I have acquired a fair number of books recently so I thought I’d do a quick TBR update and share the ten latest additions to my (physical) bookshelves.
Olivia by Dorothy Strachey
When Olivia turns sixteen she is sent to a Parisian finishing school to broaden her education. Soon after her arrival, she finds herself falling under the spell of her beautiful and charismatic teacher. But Madamoiselle Julie’s life is not as straightforward as Olivia imagines and the school year is destined to end abruptly in tragedy.
I picked this up for a few reasons. Firstly, it was a recommendation from someone I trust with book recs. Secondly, I wanted to read a story about queer romance. Thirdly, it’s very short and I’ll be able to read it in one sitting.
The Moonstone by Wilkie Collins
Widely regarded as the precursor of the modern mystery and suspense novels, The Moonstone tells of the events surrounding the disappearance of a mysterious (and cursed) yellow diamond.
I bought this one because I want to read it this month. It’s as simple as that.
Drive your Plow over the Bones of the Dead by Olga Tokarczuk
After her two dogs go missing and members of the local hunting club are found murdered, teacher and animal rights activist Janina Duszejko becomes involved in the ensuing investigation.
This one was recommended to me by A Literary Princess about six months ago and I filed it away for autumn/winter because it sounded like the perfect bleak, cold weather book. It won the Nobel Prize in Literature in 2018 so I’m very intrigued by it.
Also, the title is a quote from a William Blake poem and that just draws me in even more.
The Trial by Franz Kafka
A terrifying psychological trip into the life of one Joseph K., an ordinary man who wakes up one day to find himself accused of a crime he did not commit, a crime whose nature is never revealed to him.
I got this in the latest Classics Club Spin so I bought it! I’ve already read it (and enjoyed it very much) and I plan on re-reading it before the end of the spin (12th December) so that I can write a half-decent review of it.
Traveller of the Century by Andrés Neuman
A traveller stops off for the night in the mysterious city of Wandernburg. He intends to leave the following day, but the city begins to ensnare him with its strange, shifting geography.
This was recommended to me a while ago and I finally ordered it from my local bookshop. It took ages to arrive but that made me want to read it even more.
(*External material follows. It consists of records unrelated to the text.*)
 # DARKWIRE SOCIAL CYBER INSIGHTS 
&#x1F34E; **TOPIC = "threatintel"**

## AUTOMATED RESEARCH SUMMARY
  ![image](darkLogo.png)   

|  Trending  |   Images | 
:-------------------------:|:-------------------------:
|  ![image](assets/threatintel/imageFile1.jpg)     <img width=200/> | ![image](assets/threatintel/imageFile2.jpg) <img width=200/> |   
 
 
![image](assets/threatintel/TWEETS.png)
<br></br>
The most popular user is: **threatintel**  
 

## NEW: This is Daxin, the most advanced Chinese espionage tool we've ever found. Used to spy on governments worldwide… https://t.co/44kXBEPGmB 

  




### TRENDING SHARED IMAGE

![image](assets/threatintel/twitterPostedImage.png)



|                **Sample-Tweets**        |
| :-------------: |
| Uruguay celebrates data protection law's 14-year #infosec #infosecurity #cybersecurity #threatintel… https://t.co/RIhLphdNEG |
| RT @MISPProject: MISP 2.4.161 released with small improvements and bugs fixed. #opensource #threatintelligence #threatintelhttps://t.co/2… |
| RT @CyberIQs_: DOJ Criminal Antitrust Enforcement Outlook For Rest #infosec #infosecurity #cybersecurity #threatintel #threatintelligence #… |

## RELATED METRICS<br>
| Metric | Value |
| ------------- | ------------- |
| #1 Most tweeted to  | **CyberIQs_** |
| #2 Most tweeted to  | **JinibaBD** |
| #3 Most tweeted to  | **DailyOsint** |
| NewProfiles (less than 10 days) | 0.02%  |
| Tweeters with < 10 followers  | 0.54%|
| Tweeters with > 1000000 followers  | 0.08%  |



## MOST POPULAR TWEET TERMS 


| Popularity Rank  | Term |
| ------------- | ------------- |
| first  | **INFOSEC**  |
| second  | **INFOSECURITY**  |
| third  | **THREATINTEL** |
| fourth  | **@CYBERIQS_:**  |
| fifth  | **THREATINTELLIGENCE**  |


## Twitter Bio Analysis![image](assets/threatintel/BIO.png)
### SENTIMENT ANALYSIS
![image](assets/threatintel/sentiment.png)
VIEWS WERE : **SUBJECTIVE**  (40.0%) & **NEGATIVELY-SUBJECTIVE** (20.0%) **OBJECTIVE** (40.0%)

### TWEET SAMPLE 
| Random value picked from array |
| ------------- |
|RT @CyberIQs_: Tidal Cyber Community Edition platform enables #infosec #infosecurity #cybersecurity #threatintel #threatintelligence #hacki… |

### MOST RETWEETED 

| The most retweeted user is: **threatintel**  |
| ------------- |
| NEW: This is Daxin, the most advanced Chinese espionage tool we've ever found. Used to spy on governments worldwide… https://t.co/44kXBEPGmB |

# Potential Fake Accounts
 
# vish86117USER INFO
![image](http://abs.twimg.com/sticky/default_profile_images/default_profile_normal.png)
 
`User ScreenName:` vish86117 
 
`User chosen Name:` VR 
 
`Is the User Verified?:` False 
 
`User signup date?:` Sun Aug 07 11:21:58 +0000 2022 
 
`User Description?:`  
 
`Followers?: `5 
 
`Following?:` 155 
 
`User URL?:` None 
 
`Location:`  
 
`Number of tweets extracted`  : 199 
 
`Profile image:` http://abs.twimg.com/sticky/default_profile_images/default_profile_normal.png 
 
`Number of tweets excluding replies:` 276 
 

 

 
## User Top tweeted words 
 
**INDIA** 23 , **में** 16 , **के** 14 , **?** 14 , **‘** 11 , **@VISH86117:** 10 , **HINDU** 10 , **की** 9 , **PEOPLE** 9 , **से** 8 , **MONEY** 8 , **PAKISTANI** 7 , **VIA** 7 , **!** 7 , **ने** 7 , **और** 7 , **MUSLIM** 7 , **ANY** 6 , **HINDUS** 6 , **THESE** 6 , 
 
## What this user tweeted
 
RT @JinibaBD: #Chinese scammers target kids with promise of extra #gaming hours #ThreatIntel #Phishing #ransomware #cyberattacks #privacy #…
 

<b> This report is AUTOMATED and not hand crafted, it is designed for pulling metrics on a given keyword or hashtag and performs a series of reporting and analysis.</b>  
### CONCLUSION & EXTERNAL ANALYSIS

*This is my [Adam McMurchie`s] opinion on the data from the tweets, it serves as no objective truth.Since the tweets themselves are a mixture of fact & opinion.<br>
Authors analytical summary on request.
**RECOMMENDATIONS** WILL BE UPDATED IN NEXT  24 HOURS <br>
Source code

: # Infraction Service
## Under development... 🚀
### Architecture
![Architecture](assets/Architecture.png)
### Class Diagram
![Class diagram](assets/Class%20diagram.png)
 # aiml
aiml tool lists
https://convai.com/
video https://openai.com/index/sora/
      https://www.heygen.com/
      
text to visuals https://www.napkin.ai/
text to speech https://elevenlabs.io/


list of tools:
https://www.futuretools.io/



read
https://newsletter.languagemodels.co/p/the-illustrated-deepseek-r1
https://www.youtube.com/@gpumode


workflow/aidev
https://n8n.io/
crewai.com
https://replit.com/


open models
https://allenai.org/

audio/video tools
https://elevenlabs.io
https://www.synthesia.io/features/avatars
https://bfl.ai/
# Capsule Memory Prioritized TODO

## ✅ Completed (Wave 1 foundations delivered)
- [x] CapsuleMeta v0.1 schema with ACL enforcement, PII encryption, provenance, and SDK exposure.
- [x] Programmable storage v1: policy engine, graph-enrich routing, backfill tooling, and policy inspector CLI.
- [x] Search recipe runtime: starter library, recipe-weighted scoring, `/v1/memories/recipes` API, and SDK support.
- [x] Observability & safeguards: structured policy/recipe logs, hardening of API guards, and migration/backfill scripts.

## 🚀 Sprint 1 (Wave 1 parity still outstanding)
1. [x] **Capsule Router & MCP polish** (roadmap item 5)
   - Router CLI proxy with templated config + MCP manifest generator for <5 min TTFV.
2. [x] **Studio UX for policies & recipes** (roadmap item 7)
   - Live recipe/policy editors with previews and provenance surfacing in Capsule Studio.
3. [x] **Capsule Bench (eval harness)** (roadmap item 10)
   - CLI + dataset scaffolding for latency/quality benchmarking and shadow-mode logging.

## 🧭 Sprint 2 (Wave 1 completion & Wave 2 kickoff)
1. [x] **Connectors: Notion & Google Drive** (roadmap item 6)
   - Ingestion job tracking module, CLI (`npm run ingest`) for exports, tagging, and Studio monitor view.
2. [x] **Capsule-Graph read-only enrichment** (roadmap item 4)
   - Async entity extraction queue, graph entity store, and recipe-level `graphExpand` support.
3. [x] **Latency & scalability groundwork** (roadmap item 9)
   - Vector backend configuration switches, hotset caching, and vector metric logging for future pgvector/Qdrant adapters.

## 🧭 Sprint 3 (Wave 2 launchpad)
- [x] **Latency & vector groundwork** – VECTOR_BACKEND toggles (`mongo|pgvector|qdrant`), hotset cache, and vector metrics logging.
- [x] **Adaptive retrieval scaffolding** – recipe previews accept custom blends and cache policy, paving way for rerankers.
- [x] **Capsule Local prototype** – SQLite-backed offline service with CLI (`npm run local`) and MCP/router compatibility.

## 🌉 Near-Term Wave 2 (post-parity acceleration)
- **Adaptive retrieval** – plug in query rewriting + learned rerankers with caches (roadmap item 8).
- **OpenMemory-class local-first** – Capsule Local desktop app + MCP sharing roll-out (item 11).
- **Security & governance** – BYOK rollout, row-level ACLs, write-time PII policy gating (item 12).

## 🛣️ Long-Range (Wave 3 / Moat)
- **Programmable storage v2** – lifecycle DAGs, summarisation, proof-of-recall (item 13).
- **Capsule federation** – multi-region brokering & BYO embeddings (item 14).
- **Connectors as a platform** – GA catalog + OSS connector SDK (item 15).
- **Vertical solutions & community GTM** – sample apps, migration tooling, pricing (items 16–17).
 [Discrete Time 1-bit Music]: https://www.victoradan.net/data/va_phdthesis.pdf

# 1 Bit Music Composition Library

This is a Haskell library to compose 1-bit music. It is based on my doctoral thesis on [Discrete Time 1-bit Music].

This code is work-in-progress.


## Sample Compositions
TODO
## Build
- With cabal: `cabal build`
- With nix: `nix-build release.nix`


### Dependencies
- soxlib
Death on the Nile by Agatha Christie
The tranquillity of a cruise along the Nile is shattered by the discovery that Linnet Ridgeway has been shot through the head. She was young, stylish and beautiful, a girl who had everything – until she lost her life.
This is the next book on my quest to read Agatha Christie’s novels in publication order! It’s an iconic title and I’m looking forward to starting it once I’ve finished my current read.
Appointment with Death by Agatha Christie
A repugnant Amercian widow is killed during a trip to Petra… Among the towering red cliffs of Petra, like some monstrous swollen Buddha, sat the corpse of Mrs Boynton.
Another book on my Christie list, the book after Death on the Nile, so this is just going to sit around for a few weeks.
Hercule Poirot’s Christmas by Agatha Christie
It is Christmas Eve. The Lee family reunion is shattered by a deafening crash of furniture, followed by a high-pitched wailing scream. The tyrannical Simeon Lee has been murdered, and Hercule Poirot is called in to investigate.
I know that Christmas is far away but I do anticipate reading the other two Poirot books on this list before the holiday seasons so I wanted to have this waiting for me.
The Complete Cosmicomics by Italo Calvino
Exploring natural phenomena and the origins of the universe, these beloved tales relate complex scientific concepts to our common sensory, emotional, human world.
I picked this up on a whim! I know I enjoy Calvino’s work and I wanted to read something longer than Invisible Cities so this is the one I chose.
About Love and Other Stories by Anton Chekhov
Elusive and subtle, spare and unadorned, the stories in this selection are among Chekhov’s most poignant and lyrical.
Another book I bought on a whim but I have no reason for this one! I’ve never read anything by Chekhov before but I’m sure I’ll find something I enjoy in this collection of short stories. I think this will be another winter read and I’m hoping to get to it before the end of 2021.
Which books have you added to your TBR recently?